The phone company originally requested a rate increase of $964 million, but the commission staff last year recommended that it be allowed $445 million.

The new rates also will mean even bigger increases for residents in 12 Western New York communities that are being reclassified into new, and more expensive, rate groups.

In Gowanda, for example, the move into a higher rate group will add $3.84 a month to the line access charge paid by residential customers, said Cliff Lee, a New York Telephone spokesman.

The new rate groups also will affect residents in Ellicottville and Little Valley in Cattaraugus County, along with the Niagara County community of Barker.

In Wyoming County, Bliss and Varysburg are being moved into higher rate groups, along with Oakfield and Byron in Genesee County. Kendall, Waterport and Holley are being shifted into more expensive rate groups in Orleans County, while the Allegany County community of Cuba also is being reclassified.

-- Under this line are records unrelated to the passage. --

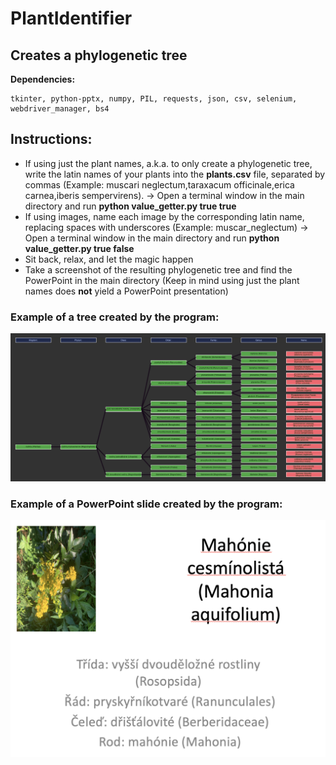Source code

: # PlantIdentifier
<!-- ##Creates a PowerPoint presentation from an input sequence of images
Each slide of the PowerPoint will contain one image and its matching plant name -->
## Creates a phylogenetic tree

**Dependencies:**
```
tkinter, python-pptx, numpy, PIL, requests, json, csv, selenium, webdriver_manager, bs4
```
## Instructions:

- If using just the plant names, a.k.a. to only create a phylogenetic tree, write the latin names of your plants into the **plants.csv** file, separated by commas (Example: muscari neglectum,taraxacum officinale,erica carnea,iberis sempervirens). -> Open a terminal window in the main directory and run **python value_getter.py true true**
- If using images, name each image by the corresponding latin name, replacing spaces with underscores (Example: muscar_neglectum) -> Open a terminal window in the main directory and run **python value_getter.py true false**
- Sit back, relax, and let the magic happen
- Take a screenshot of the resulting phylogenetic tree and find the PowerPoint in the main directory (Keep in mind using just the plant names does **not** yield a PowerPoint presentation)

### Example of a tree created by the program:
![Phylogenetic tree example](/Photos/tree.png "Example of a tree created by the program")

### Example of a PowerPoint slide created by the program:
![PowerPoint slide example](/Photos/powerpoint.png "Example of a PowerPoint slide created by this program")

The rate groups, which are designed to keep rates comparable with those in other communities of similar size, are based on the number of phone lines that can be reached within a local calling area.

The communities are being reclassified because their residents now have access to enough lines to qualify for the more costly rate group, Lee said.

In some cases, the communities have been big enough to be reclassified into higher rate groups for several years, Lee said. In all, 109 communities statewide are being reclassified into more costly rate groups.

The new rates also will lower the cost of several other features. The cost of touch-tone phone service will decline by 33 percent, while the phone company's time-of-day discounts will increase by 5 percent.

The rates for toll calls within a calling region also will decline by an average of 4.5 percent. That, for example, would reduce the cost of a three-minute call from Buffalo to Olean to 53 cents from 65 cents.

At the same time, though, the phone company received permission to begin charging a 1.5 percent late-payment penalty on overdue bills beginning on May 1.